Back From Data Loss Hell

I spent the last 3 days spent having a nervous breakdown because all my data seemed to be lost, praying that I can salvage them after all, and re-installing my Windows 7 system. Things seem to be back to normal now, but that’s one hell of a ride I don’t wish to repeat ever again.

It started last Friday when I was editing the Monster Hunter Podcast (Episode 13, mind you). Before the editing session I watched an episode of Day9 Daily. I have downloaded the episode previously on my Windows 7 partition but since I was logged in under OSX, I just watched it directly from there.

After the editing I switched back to Windows, uploaded the finished Podcast and tried to delete the file. Strange. It didn’t work. The error said something about the file not being found or some other problem. I booted in OSX again but I couldn’t delete the file there either. So I thought I end the day by switching back to Windows and running CHKDSK. That seemed to take ages like always so I just let it run and went to bed.

Next morning, I was surprised to see that it wasn’t even at 50%. Quite annoying but I never used the Windows 7 CHKDSK before. Maybe that was normal? Estimating from the time it was going on already I derived that it would be finished by the evening. I decided to shop groceries, cook some food and catch up with Monster Hunter Tri in the meantime.

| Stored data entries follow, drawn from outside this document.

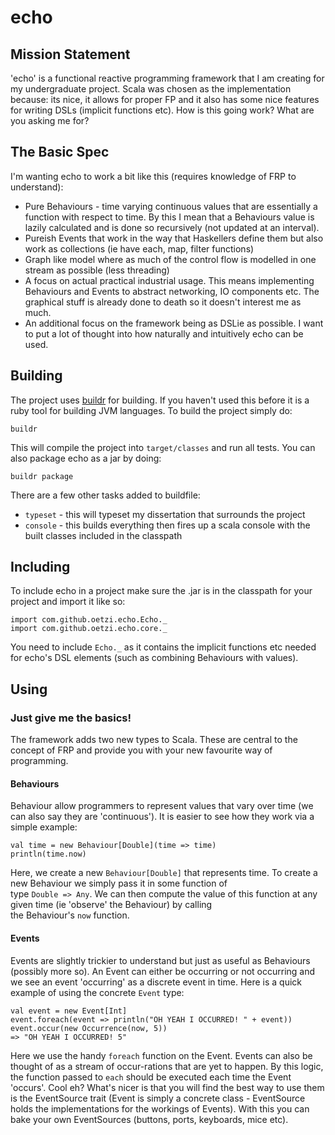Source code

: # echo

## Mission Statement

'echo' is a functional reactive programming framework that I am creating for my undergraduate project. Scala was
chosen as the implementation because: its nice, it allows for proper FP and it also has some nice features for writing
DSLs (implicit functions etc). How is this going work? What are you asking me for?

## The Basic Spec

I'm wanting echo to work a bit like this (requires knowledge of FRP to understand):

* Pure Behaviours - time varying continuous values that are essentially a function with respect to time. By this I mean 
that a Behaviours value is lazily calculated and is done so recursively (not updated at an interval).
* Pureish Events that work in the way that Haskellers define them but also work as collections (ie have each, map, filter 
functions)
* Graph like model where as much of the control flow is modelled in one stream as possible (less threading)
* A focus on actual practical industrial usage. This means implementing Behaviours and Events to abstract networking, IO 
components etc. The graphical stuff is already done to death so it doesn't interest me as much.
* An additional focus on the framework being as DSLie as possible. I want to put a lot of thought into how naturally and 
intuitively echo can be used.

## Building

The project uses [buildr](http://buildr.apache.org/) for building. If you haven't used this before it is a ruby tool for 
building JVM languages. To build the project simply do:

    buildr
    
This will compile the project into `target/classes` and run all tests. You can also package echo as a jar by doing:

    buildr package
    
There are a few other tasks added to buildfile:

* `typeset` - this will typeset my dissertation that surrounds the project
* `console` - this builds everything then fires up a scala console with the built classes included in the classpath

## Including

To include echo in a project make sure the .jar is in the classpath for your project and import it like so:

    import com.github.oetzi.echo.Echo._
    import com.github.oetzi.echo.core._
    
You need to include `Echo._` as it contains the implicit functions etc needed for echo's DSL elements (such as combining 
Behaviours with values).  

## Using

### Just give me the basics!

The framework adds two new types to Scala. These are central to the concept of FRP and provide you with your new favourite 
way of programming.

#### Behaviours

Behaviour allow programmers to represent values that vary over time (we can also say they are 'continuous'). It is easier 
to see how they work via a simple example:

    val time = new Behaviour[Double](time => time)
    println(time.now)
    
Here, we create a new `Behaviour[Double]` that represents time. To create a new Behaviour we simply pass it in some function of   
type `Double => Any`. We can then compute the value of this function at any given time (ie 'observe' the Behaviour) by calling    
the Behaviour's `now` function. 

#### Events

Events are slightly trickier to understand but just as useful as Behaviours (possibly more so). An Event can either be 
occurring or not occurring and we see an event 'occurring' as a discrete event in time. Here is a quick example of using 
the concrete `Event` type:

    val event = new Event[Int]
    event.foreach(event => println("OH YEAH I OCCURRED! " + event))
    event.occur(new Occurrence(now, 5))
    => "OH YEAH I OCCURRED! 5"

Here we use the handy `foreach` function on the Event. Events can also be thought of as a stream of occur-rations that are 
yet to happen. By this logic, the function passed to `each` should be executed each time the Event 'occurs'. Cool eh? 
What's nicer is that you will find the best way to use them is the EventSource trait (Event is simply a concrete class - 
EventSource holds the implementations for the workings of Events). With this you can bake your own EventSources (buttons, 
ports, keyboards, mice etc).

By the evening, the scan didn’t progress much further. I started getting worried. I decided to give it one last night. On Sunday morning, it was at 59%. I pulled the plug (no soft cancel, really classy Microsoft). Windows booted up. Later I would discover that this was the last time that Windows would ever boot up.

It greeted me with errors from all sorts of programs. One of them being CrashPlan so no backup for me this time. I also noticed that I was missing around 10GB disk space since I last checked. I went into panic mode. I suspected that my Hard Drive was fading or that CHKDSK screwed up the file system or something in this regard. I tried to download some alternative disk recovery solutions. Firefox wasn’t working properly either. I had to use a flash drive and my old notebook. I managed to get a Seagate utility started. It scanned but the tool apparently didn’t do quite what I expected. I tried the O&O tool. That one didn’t even manage to install. The installer threw at me cryptic messages. Really scary stuff. I’m talking message boxes filled with punctuation marks. It was clear that I needed to abandon ship.

I pulled all important data on an external drive. I was especially worried about the TRAUMA files. Luckily, it went without a problem. On my way out I even checked the Day9 video. I still couldn’t delete it. But I could watch it. WTF?!?

I restarted, forgot to switch to OSX. Windows attempted to boot again. It failed with a blue-screen and an immediate hardware reset. Goodbye Windows.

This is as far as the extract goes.